A stretch of the entries below is to be set down exactly, running from the line with "Shaheen N S" through the line with "Consequences here...", both included, and no other line.
:: Data extracts
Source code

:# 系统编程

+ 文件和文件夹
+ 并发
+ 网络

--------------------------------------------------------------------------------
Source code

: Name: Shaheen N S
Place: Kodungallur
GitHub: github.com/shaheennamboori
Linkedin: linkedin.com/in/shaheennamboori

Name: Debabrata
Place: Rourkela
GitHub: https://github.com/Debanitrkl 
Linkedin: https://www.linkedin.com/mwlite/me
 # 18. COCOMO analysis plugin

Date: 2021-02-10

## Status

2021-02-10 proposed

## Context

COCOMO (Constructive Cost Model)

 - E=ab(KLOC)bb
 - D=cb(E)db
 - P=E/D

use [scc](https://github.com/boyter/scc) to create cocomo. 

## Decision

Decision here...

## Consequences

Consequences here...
::::
:: Data extracts
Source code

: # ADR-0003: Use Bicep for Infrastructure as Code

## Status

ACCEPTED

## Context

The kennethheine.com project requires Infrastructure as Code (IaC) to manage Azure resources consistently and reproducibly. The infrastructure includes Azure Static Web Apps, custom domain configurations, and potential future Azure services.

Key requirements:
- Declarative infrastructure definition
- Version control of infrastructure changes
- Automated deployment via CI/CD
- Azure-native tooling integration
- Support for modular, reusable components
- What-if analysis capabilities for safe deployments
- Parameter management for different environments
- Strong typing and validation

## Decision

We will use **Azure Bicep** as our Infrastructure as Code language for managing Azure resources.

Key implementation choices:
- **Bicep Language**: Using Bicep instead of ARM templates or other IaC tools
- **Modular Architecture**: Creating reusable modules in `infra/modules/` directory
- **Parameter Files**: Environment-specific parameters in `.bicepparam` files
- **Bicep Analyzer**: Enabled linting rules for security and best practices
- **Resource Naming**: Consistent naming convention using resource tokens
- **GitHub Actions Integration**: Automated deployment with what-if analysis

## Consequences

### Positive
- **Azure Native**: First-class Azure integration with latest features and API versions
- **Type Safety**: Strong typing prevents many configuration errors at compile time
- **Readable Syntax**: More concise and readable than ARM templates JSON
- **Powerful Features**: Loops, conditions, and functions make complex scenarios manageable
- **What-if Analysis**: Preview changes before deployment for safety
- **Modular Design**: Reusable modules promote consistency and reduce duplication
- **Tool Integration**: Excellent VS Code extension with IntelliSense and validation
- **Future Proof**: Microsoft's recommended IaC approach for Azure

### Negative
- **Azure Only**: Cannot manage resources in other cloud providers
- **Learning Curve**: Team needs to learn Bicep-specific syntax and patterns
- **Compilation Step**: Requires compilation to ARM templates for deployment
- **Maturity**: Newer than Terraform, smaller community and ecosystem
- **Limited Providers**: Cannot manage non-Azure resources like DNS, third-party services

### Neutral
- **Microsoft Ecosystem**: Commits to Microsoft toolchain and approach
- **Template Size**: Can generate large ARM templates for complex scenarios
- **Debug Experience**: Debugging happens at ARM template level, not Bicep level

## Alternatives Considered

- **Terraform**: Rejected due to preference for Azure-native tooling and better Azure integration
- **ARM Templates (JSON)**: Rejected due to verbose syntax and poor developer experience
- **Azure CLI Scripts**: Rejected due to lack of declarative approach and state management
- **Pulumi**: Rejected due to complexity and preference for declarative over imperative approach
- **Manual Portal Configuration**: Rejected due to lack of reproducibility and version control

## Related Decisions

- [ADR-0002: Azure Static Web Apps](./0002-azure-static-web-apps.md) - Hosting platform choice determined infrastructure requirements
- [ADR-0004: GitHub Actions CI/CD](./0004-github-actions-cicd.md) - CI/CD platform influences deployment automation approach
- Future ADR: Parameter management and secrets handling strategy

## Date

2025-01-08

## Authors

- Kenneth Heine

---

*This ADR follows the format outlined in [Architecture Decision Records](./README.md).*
::::
### Exercise response:
: Name: Shaheen N S
Place: Kodungallur
GitHub: github.com/shaheennamboori
Linkedin: linkedin.com/in/shaheennamboori

Name: Debabrata
Place: Rourkela
GitHub: https://github.com/Debanitrkl 
Linkedin: https://www.linkedin.com/mwlite/me
 # 18. COCOMO analysis plugin

Date: 2021-02-10

## Status

2021-02-10 proposed

## Context

COCOMO (Constructive Cost Model)

 - E=ab(KLOC)bb
 - D=cb(E)db
 - P=E/D

use [scc](https://github.com/boyter/scc) to create cocomo. 

## Decision

Decision here...

## Consequences

Consequences here...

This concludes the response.